Doesn’t sound like something I’d take a bet on, I’ll be honest. But people are desperate for it to happen.
Not Talking Silent Hill
So in the interest of not talking about Silent Hill, we will instead talk about the inevitable disappointment of hype culture. And again – I have to stress – this is definitely not about Silent Hill.
So a game franchise goes missing for a decade. Let’s call it Quiet Mount. It has a mid-70s average on Metacritic, but that is heavily weighted towards earlier games in the franchise. From 2004 to, let’s say randomly, 2012, it was on life support. Sales were low. Scores were lower.

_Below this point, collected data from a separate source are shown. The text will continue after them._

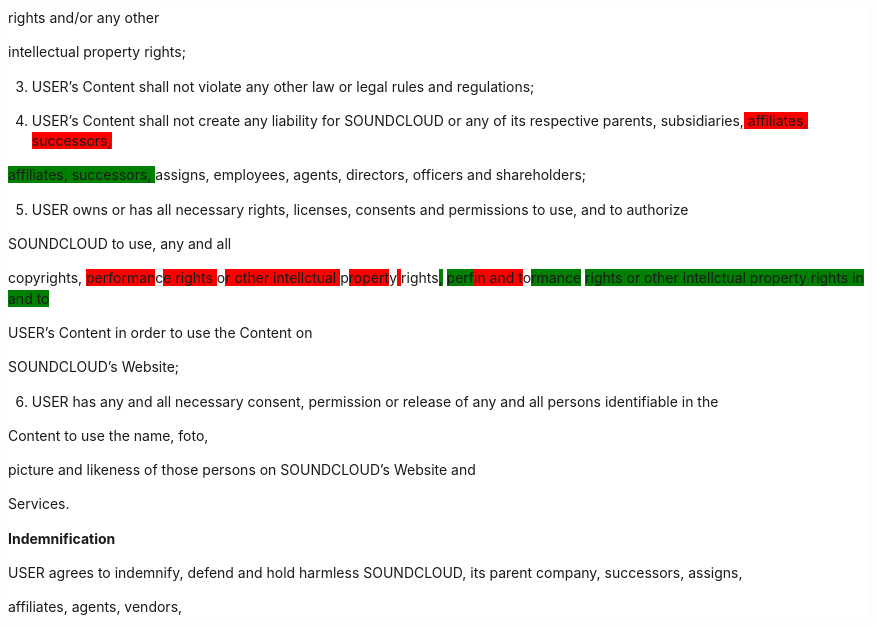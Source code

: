 
</span>rights and/or any other<span style="background-color: green;"> </span><span style="background-color: red;">



</span>intellectual property rights;


3. USER’s Content shall not violate any other law or legal rules and regulations;


4. USER’s Content shall not create any liability for SOUNDCLOUD or any of its respective parents, subsidiaries,<span style="background-color: red;"> affiliates, successors,</span>


<span style="background-color: green;">affiliates, successors, </span>assigns, employees, agents, directors, officers and shareholders;


5. USER owns or has all necessary rights, licenses, consents and permissions to use, and to authorize<span style="background-color: red;"> </span><span style="background-color: green;">


</span>SOUNDCLOUD to use, any and all<span style="background-color: red;">


copyrights,</span> <span style="background-color: red;">performan</span>c<span style="background-color: red;">e rights </span>o<span style="background-color: red;">r other intellctual </span>p<span style="background-color: red;">ropert</span>y<span style="background-color: red;"> </span>rights<span style="background-color: green;">,</span> <span style="background-color: green;">perf</span><span style="background-color: red;">in and t</span>o<span style="background-color: green;">rmance</span> <span style="background-color: green;">rights or other intellctual property rights in and to



</span>USER’s Content in order to use the Content on<span style="background-color: green;"> </span><span style="background-color: red;">


</span>SOUNDCLOUD’s Website;


6. USER has any and all necessary consent, permission or release of any and all persons identifiable in the<span style="background-color: red;"> </span><span style="background-color: green;">


</span>Content to use the name, foto,<span style="background-color: green;"> </span><span style="background-color: red;">


</span>picture and likeness of those persons on SOUNDCLOUD’s Website and<span style="background-color: red;"> </span><span style="background-color: green;">


</span>Services.


<span style="background-color: red;">**</span>Indemnification<span style="background-color: red;">**</span>


USER agrees to indemnify, defend and hold harmless SOUNDCLOUD, its parent company, successors, assigns,<span style="background-color: red;"> </span><span style="background-color: green;">


</span>affiliates, agents, vendors,<span style="background-color: red;">
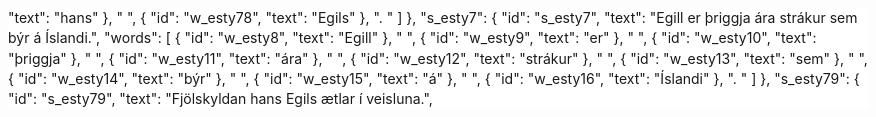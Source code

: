 "text": "hans"
},
" ",
{
"id": "w_esty78",
"text": "Egils"
},
". "
]
},
"s_esty7": {
"id": "s_esty7",
"text": "Egill er þriggja ára strákur sem býr á Íslandi.",
"words": [
{
"id": "w_esty8",
"text": "Egill"
},
" ",
{
"id": "w_esty9",
"text": "er"
},
" ",
{
"id": "w_esty10",
"text": "þriggja"
},
" ",
{
"id": "w_esty11",
"text": "ára"
},
" ",
{
"id": "w_esty12",
"text": "strákur"
},
" ",
{
"id": "w_esty13",
"text": "sem"
},
" ",
{
"id": "w_esty14",
"text": "býr"
},
" ",
{
"id": "w_esty15",
"text": "á"
},
" ",
{
"id": "w_esty16",
"text": "Íslandi"
},
". "
]
},
"s_esty79": {
"id": "s_esty79",
"text": "Fjölskyldan hans Egils ætlar í veisluna.",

Quiet Mount was overdue an incredible reboot or a couple of shotgun shells behind the barn. Its publisher, who for the sake of argument we’re going to say is Konami, chooses the latter option, because horror games are dead anyway. Resident Evil 6 sold gangbusters and it had zero horror elements in it. Just ditch the whole thing.
But then the rumours start. Insiders are certain that Quiet Mount is well on its way to some incredible return. On the other hand, there aren’t enough details to lock anything down.
Well, strap yourself in boys, because that sounds like the perfect train to pitch our hype wagon.
A Humble Admittance
Dear reader, I must admit something heinous to you. Although the title of this article says I’m specifically not writing about Silent Hill, and although I’ve cleverly led you to believe I’m actually talking about popular horror franchise Quiet Mount, I am indeed referencing Silent Hill.
I humbly apologise. Nonetheless, I tried my best.
I did it because Silent Hill doesn’t exist. Not in the way people want it to. It exists in the same way that the original Resident Evil games exist. If the Resident Evil movies hadn’t happened, and if Resident Evil 4 had been a disaster. Today’s Silent Hill is the anti-Resi.
But in the minds of people who didn’t even support the games when they had the chance to it exists as a massive IP just waiting to return. Give it that Sony razzmatazz, with a sprinkle of Kojima and what do you get?
Nobody knows. And we’ll probably never know.
But what we can assume is that insiders will keep insiding – for desperate want of a better phrase. And hypers will continue hyping.